Intent Propagation Contrastive Collaborative Filtering

Published: 2025, Last Modified: 19 Jan 2026IEEE Trans. Knowl. Data Eng. 2025EveryoneRevisionsBibTeXCC BY-SA 4.0
Abstract: Disentanglement techniques used in collaborative filtering uncover interaction intents between nodes, improving the interpretability of node representations and enhancing recommendation performance. However, existing disentanglement methods still face the following two problems. 1) They focus on local structural features derived from direct node interactions, overlooking the comprehensive graph structure, which limits disentanglement accuracy. 2) The disentanglement process depends on backpropagation signals derived from recommendation tasks, lacking direct supervision, which may lead to biases and overfitting. To address the issues, we propose the Intent Propagation Contrastive Collaborative Filtering (IPCCF) algorithm. Specifically, we design a double helix message propagation framework to more effectively extract the deep semantic information of nodes, thereby improving the model's understanding of interactions between nodes.
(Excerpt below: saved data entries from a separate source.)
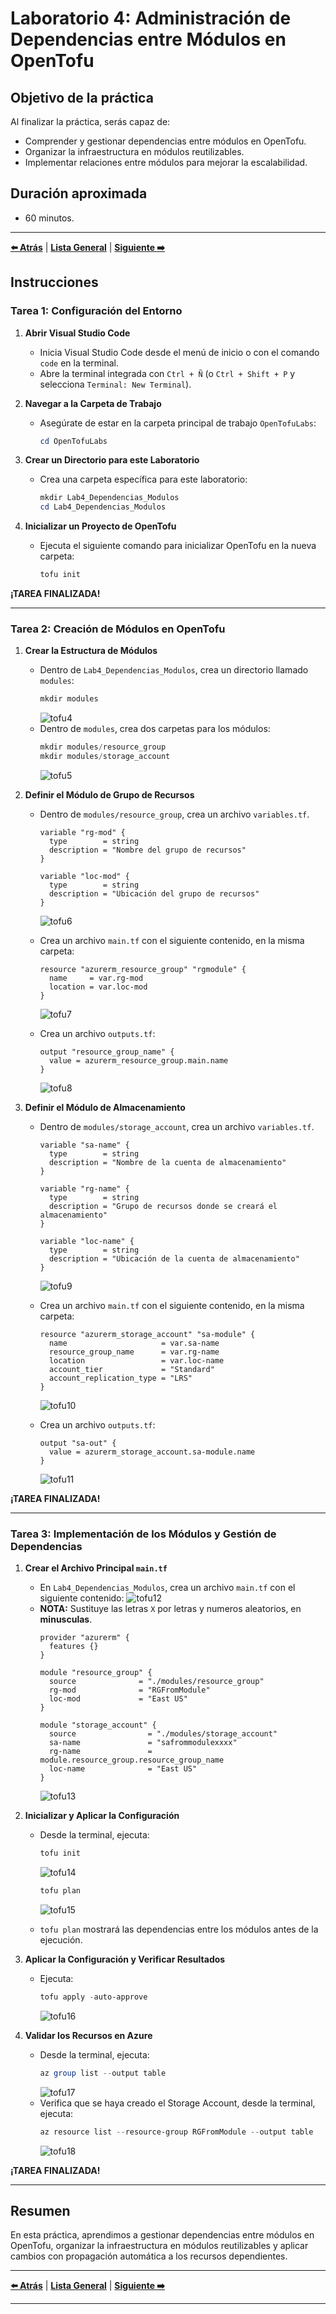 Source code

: # Laboratorio 4: Administración de Dependencias entre Módulos en OpenTofu

## Objetivo de la práctica

Al finalizar la práctica, serás capaz de:

- Comprender y gestionar dependencias entre módulos en OpenTofu.
- Organizar la infraestructura en módulos reutilizables.
- Implementar relaciones entre módulos para mejorar la escalabilidad.

## Duración aproximada
- 60 minutos.

---

**[⬅️ Atrás](https://netec-mx.github.io/OPE_TOF_EES1/Cap%C3%ADtulo3/lab3.html)** | **[Lista General](https://github.com/Netec-Mx/OPE_TOF_EES1/blob/main/README.md)** | **[Siguiente ➡️](https://netec-mx.github.io/OPE_TOF_EES1/Cap%C3%ADtulo1/lab1.html)**

## Instrucciones

### Tarea 1: Configuración del Entorno

1. **Abrir Visual Studio Code**
   - Inicia Visual Studio Code desde el menú de inicio o con el comando `code` en la terminal.
   - Abre la terminal integrada con `Ctrl + Ñ` (o `Ctrl + Shift + P` y selecciona `Terminal: New Terminal`).

2. **Navegar a la Carpeta de Trabajo**
   - Asegúrate de estar en la carpeta principal de trabajo `OpenTofuLabs`:
     ```powershell
     cd OpenTofuLabs
     ```

3. **Crear un Directorio para este Laboratorio**
   - Crea una carpeta específica para este laboratorio:
     ```powershell
     mkdir Lab4_Dependencias_Modulos
     cd Lab4_Dependencias_Modulos
     ```

4. **Inicializar un Proyecto de OpenTofu**
   - Ejecuta el siguiente comando para inicializar OpenTofu en la nueva carpeta:
     ```powershell
     tofu init
     ```

**¡TAREA FINALIZADA!**

---

### Tarea 2: Creación de Módulos en OpenTofu

1. **Crear la Estructura de Módulos**
   - Dentro de `Lab4_Dependencias_Modulos`, crea un directorio llamado `modules`:
     ```powershell
     mkdir modules
     ```
     ![tofu4](../images/lab4/img1.png)
   - Dentro de `modules`, crea dos carpetas para los módulos:
     ```powershell
     mkdir modules/resource_group
     mkdir modules/storage_account
     ```
     ![tofu5](../images/lab4/img2.png)

2. **Definir el Módulo de Grupo de Recursos**
   - Dentro de `modules/resource_group`, crea un archivo `variables.tf`.
     ```hcl
     variable "rg-mod" {
       type        = string
       description = "Nombre del grupo de recursos"
     }
     
     variable "loc-mod" {
       type        = string
       description = "Ubicación del grupo de recursos"
     }
     ```
     ![tofu6](../images/lab4/img3.png)

   - Crea un archivo `main.tf` con el siguiente contenido, en la misma carpeta:
     ```hcl
     resource "azurerm_resource_group" "rgmodule" {
       name     = var.rg-mod
       location = var.loc-mod
     }
     ```
     ![tofu7](../images/lab4/img4.png)
   
   - Crea un archivo `outputs.tf`:
     ```hcl
     output "resource_group_name" {
       value = azurerm_resource_group.main.name
     }
     ```
     ![tofu8](../images/lab4/img5.png)

3. **Definir el Módulo de Almacenamiento**
   - Dentro de `modules/storage_account`, crea un archivo `variables.tf`.
     ```hcl
     variable "sa-name" {
       type        = string
       description = "Nombre de la cuenta de almacenamiento"
     }
     
     variable "rg-name" {
       type        = string
       description = "Grupo de recursos donde se creará el almacenamiento"
     }
     
     variable "loc-name" {
       type        = string
       description = "Ubicación de la cuenta de almacenamiento"
     }
     ```
     ![tofu9](../images/lab4/img6.png)

   - Crea un archivo `main.tf` con el siguiente contenido, en la misma carpeta:
     ```hcl
     resource "azurerm_storage_account" "sa-module" {
       name                     = var.sa-name
       resource_group_name      = var.rg-name
       location                 = var.loc-name
       account_tier             = "Standard"
       account_replication_type = "LRS"
     }
     ```
     ![tofu10](../images/lab4/img7.png)
   
   - Crea un archivo `outputs.tf`:
     ```hcl
     output "sa-out" {
       value = azurerm_storage_account.sa-module.name
     }
     ```
     ![tofu11](../images/lab4/img8.png)

**¡TAREA FINALIZADA!**

---

### Tarea 3: Implementación de los Módulos y Gestión de Dependencias

1. **Crear el Archivo Principal `main.tf`**
   - En `Lab4_Dependencias_Modulos`, crea un archivo `main.tf` con el siguiente contenido:
   ![tofu12](../images/lab4/img9.png)
   - **NOTA:** Sustituye las letras `X` por letras y numeros aleatorios, en **minusculas**.
     ```hcl
     provider "azurerm" {
       features {}
     }
     
     module "resource_group" {
       source              = "./modules/resource_group"
       rg-mod              = "RGFromModule"
       loc-mod             = "East US"
     }
     
     module "storage_account" {
       source                = "./modules/storage_account"
       sa-name               = "safrommodulexxxx"
       rg-name               = module.resource_group.resource_group_name
       loc-name              = "East US"
     }
     ```
     ![tofu13](../images/lab4/img10.png)

2. **Inicializar y Aplicar la Configuración**
   - Desde la terminal, ejecuta:
     ```powershell
     tofu init
     ```
     ![tofu14](../images/lab4/img11.png)
     ```powershell
     tofu plan
     ```
     ![tofu15](../images/lab4/img12.png)

   - `tofu plan` mostrará las dependencias entre los módulos antes de la ejecución.

3. **Aplicar la Configuración y Verificar Resultados**
   - Ejecuta:
     ```powershell
     tofu apply -auto-approve
     ```
     ![tofu16](../images/lab4/img13.png)

4. **Validar los Recursos en Azure**
   - Desde la terminal, ejecuta:
     ```powershell
     az group list --output table
     ```
     ![tofu17](../images/lab4/img14.png)
   - Verifica que se haya creado el Storage Account, desde la terminal, ejecuta:
     ```powershell
     az resource list --resource-group RGFromModule --output table
     ```
     ![tofu18](../images/lab4/img15.png)

**¡TAREA FINALIZADA!**

---

## Resumen

En esta práctica, aprendimos a gestionar dependencias entre módulos en OpenTofu, organizar la infraestructura en módulos reutilizables y aplicar cambios con propagación automática a los recursos dependientes.

---

**[⬅️ Atrás](https://netec-mx.github.io/OPE_TOF_EES1/Cap%C3%ADtulo3/lab3.html)** | **[Lista General](https://github.com/Netec-Mx/OPE_TOF_EES1/blob/main/README.md)** | **[Siguiente ➡️](https://netec-mx.github.io/OPE_TOF_EES1/Cap%C3%ADtulo1/lab1.html)**

---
An intent message propagation method is also developed that incorporates graph structure information into the disentanglement process, thereby expanding the consideration scope of disentanglement. In addition, contrastive learning techniques are employed to align node representations derived from the structure and intents, providing direct supervision for the disentanglement process, mitigating biases, and enhancing the model's robustness to overfitting. The experiments on three real data graphs illustrate the superiority of the proposed approach.